How to beat Japanese beetles and emerald ash borers this year
Emerald ash borers

If you act now, this could be the year you get out ahead of Japanese beetles and emerald ash borers.

The two garden pests frustrated homeowners and clogged gardening hotlines last summer. Experts say now is the time of year to attack if you hope to win the fight preemptively.

Here’s a quick plan of attack, with help from Jonathan Larson, a Ph.D. entomologist with the University of Nebraska-Lincoln Extension, and supplementary information from the Nebraska Department of Agriculture.

Japanese beetles

Protecting trees before beetles emerge

» Buy a soil drench of a systemic insecticide, such as Fertilome Tree & Shrub, Bayer Tree & Shrub or Ortho Tree & Shrub (look for one that contains imidacloprid or dinotefuran).

» Apply it before Mother’s Day.

» Do not apply these drenches to linden trees. Instead, consult an arborist for other options.

Protecting trees after beetles emerge

» For an organic approach, apply Neem or Pyola to leaves every week to ward off beetles.

» Knock adult beetles into a bucket of soapy water to kill them one-by-one.

» Hire an arborist to apply pyrethroid insecticides or Acelepryn to protect leaves.

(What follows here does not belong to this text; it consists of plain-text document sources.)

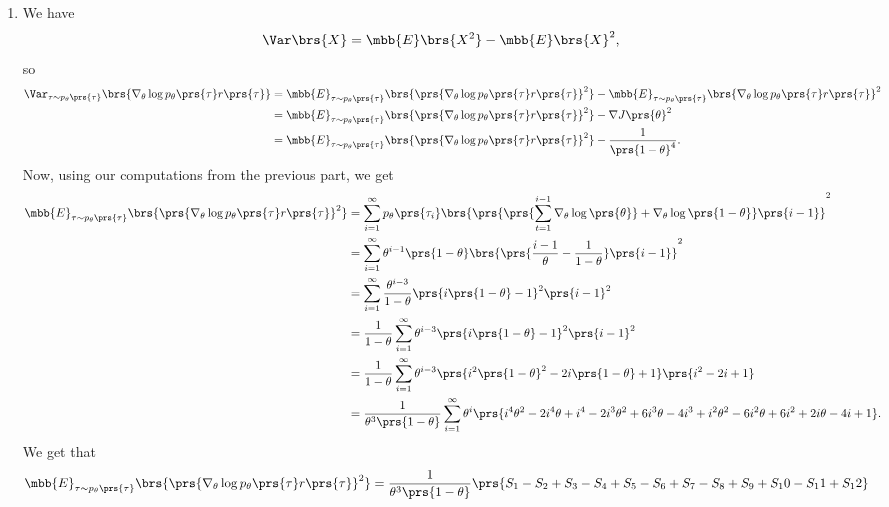 \documentclass[10pt]{article}
\theoremstyle{definition}
\begin{document}
\begin{enumerate}
\item
We have
\begin{align*}
\Var\brs{X} = \mbb{E}\brs{X^2} - \mbb{E}\brs{X}^2 \text{,}
\end{align*}
so
\begin{align*}
\Var_{\tau \sim p_\theta\prs{\tau}}\brs{\nabla_\theta \log p_\theta\prs{\tau} r\prs{\tau}} &=
\mbb{E}_{\tau \sim p_\theta\prs{\tau}}\brs{\prs{\nabla_\theta \log p_\theta\prs{\tau} r\prs{\tau}}^2}
- \mbb{E}_{\tau \sim p_\theta\prs{\tau}}\brs{\nabla_\theta \log p_\theta\prs{\tau} r\prs{\tau}}^2
\\&=
\mbb{E}_{\tau \sim p_\theta\prs{\tau}}\brs{\prs{\nabla_\theta \log p_\theta\prs{\tau} r\prs{\tau}}^2}
- \nabla J\prs{\theta}^2
\\&=
\mbb{E}_{\tau \sim p_\theta\prs{\tau}}\brs{\prs{\nabla_\theta \log p_\theta\prs{\tau} r\prs{\tau}}^2} - \frac{1}{\prs{1 - \theta}^4} \text{.}
\end{align*}
Now, using our computations from the previous part, we get
\begin{align*}
\mbb{E}_{\tau \sim p_\theta\prs{\tau}}\brs{\prs{\nabla_\theta \log p_\theta\prs{\tau} r\prs{\tau}}^2} &=
\sum_{i=1}^{\infty} p_\theta\prs{\tau_i} \brs{\prs{\prs{\sum_{t = 1}^{i-1} \nabla_\theta \log\prs{\theta}} + \nabla_\theta \log\prs{1 - \theta}} \prs{i-1}}^2
\\&=
\sum_{i=1}^{\infty} \theta^{i-1} \prs{1 - \theta} \brs{\prs{\frac{i - 1}{\theta} - \frac{1}{1 - \theta}} \prs{i-1}}^2
\\&=
\sum_{i=1}^{\infty} \frac{\theta^{i-3}}{1 - \theta} \prs{i \prs{1 - \theta} - 1}^2 \prs{i-1}^2
\\&=
\frac{1}{1 - \theta} \sum_{i=1}^{\infty} \theta^{i-3} \prs{i \prs{1 - \theta} - 1}^2 \prs{i-1}^2
\\&=
\frac{1}{1 - \theta} \sum_{i=1}^{\infty} \theta^{i-3} \prs{i^2 \prs{1-\theta}^2 - 2i\prs{1-\theta} + 1} \prs{i^2 -2i + 1}
\\&= 
\frac{1}{\theta^3\prs{1 - \theta}} \sum_{i=1}^{\infty} \theta^i \prs{i^4 \theta^2 -2i^4 \theta +i^4 - 2i^3 \theta^2 + 6i^3 \theta -4i^3 +i^2 \theta^2 - 6i^2 \theta +6 i^2 + 2i\theta -4i + 1} \text{.}
\end{align*}
We get that
\begin{align*}
\mbb{E}_{\tau \sim p_\theta\prs{\tau}}\brs{\prs{\nabla_\theta \log p_\theta\prs{\tau} r\prs{\tau}}^2} &= \frac{1}{\theta^3\prs{1 - \theta}} \prs{S_1 - S_2 + S_3 - S_4 + S_5 - S_6 + S_7 - S_8 + S_9 + S_10 - S_11 + S_12}
\end{align*}

\end{enumerate}
\end{document}
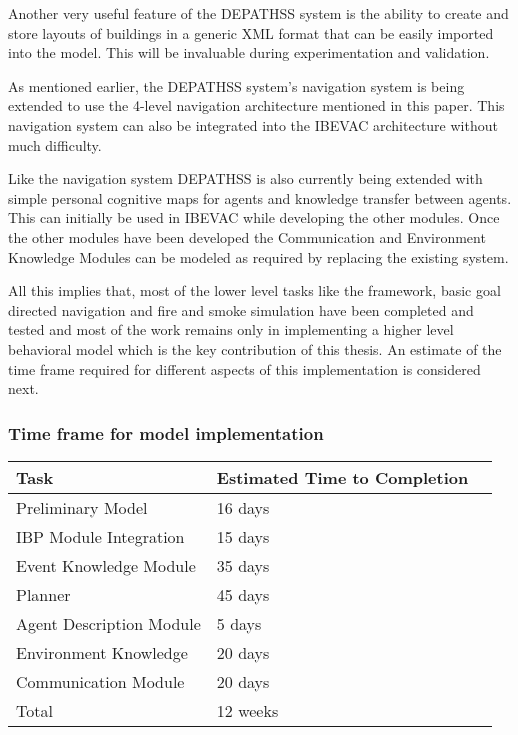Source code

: Another very useful feature of the DEPATHSS system is the ability to create and store layouts of buildings in a generic XML format that can be easily imported into the model. This will be invaluable during experimentation and validation.

As mentioned earlier, the DEPATHSS system's navigation system is being extended to use the 4-level navigation architecture mentioned in this paper. This navigation system can also be integrated into the IBEVAC architecture without much difficulty.

Like the navigation system DEPATHSS is also currently being extended with simple personal cognitive maps for agents and knowledge transfer between agents. This can initially be used in IBEVAC while developing the other modules. Once the other modules have been developed the Communication and Environment Knowledge Modules can be modeled as required by replacing the existing system.

All this implies that, most of the lower level tasks like the framework, basic goal directed navigation and fire and smoke simulation have been completed and tested and most of the work remains only in implementing a higher level behavioral model which is the key contribution of this thesis. An estimate of the time frame required for different aspects of this implementation is considered next.

\subsubsection{Time frame for model implementation}
\label{CFW:TimeFrame}

\begin{table}[tbp]
\centering
{} %
\begin{tabular}{p{2.5in}   p{1.25in}   p{1.25in}} %
\hline\hline %
Task & Estimated Time to Completion \\
\hline
Preliminary Model  & 16 days \\[3pt]
IBP Module Integration  & 15 days \\[3pt]
Event Knowledge Module    & 35 days \\[3pt]
Planner   				& 45 days \\[3pt]
Agent Description Module  & 5 days \\[3pt]
Environment Knowledge     & 20 days \\[3pt]
Communication Module 	& 20 days \\[3pt]
\hline
Total & 12 weeks \\[3pt]
\bottomrule
\end{tabular}
\label{tab:Implementation}
\end{table}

Protecting your lawn before grubbing

» Buy a grub prevention treatment like Scott’s GrubEx or Merit (look for chlorantraniliprole or imidacloprid).

» Apply it in June, no later than the Fourth of July.

» If you have a lawn care service, most will apply this for you.

Emerald ash borers

Assess your tree

» Call an arborist to inspect your ash trees.

» Determine, with the arborist, whether the ash is healthy enough to be treated successfully.

Managing unhealthy trees

» If your tree isn’t healthy enough for treatment, removing the tree before the borer kills it will save you money in the long run.

» Do not transport firewood. Burn it at your location to prevent the borer from spreading.

Treating healthy trees

» For ashes less than 20 inches in diameter at chest height, treat with soil drench products such as Fertilome Tree & Shrub, Bayer Tree & Shrub or Ortho Tree & Shrub (look for products containing imidacloprid or dinotefuron). Apply between now and Mother’s Day.

» For ashes greater than 20 inches in diameter at chest height, hire a professional arborist to treat the tree with a soil or trunk injection or a bark spray.

» Keep in mind, some treatments may need to be applied every year for the duration of the tree’s life. Others, such as emamectin benzoate, can be applied every other year.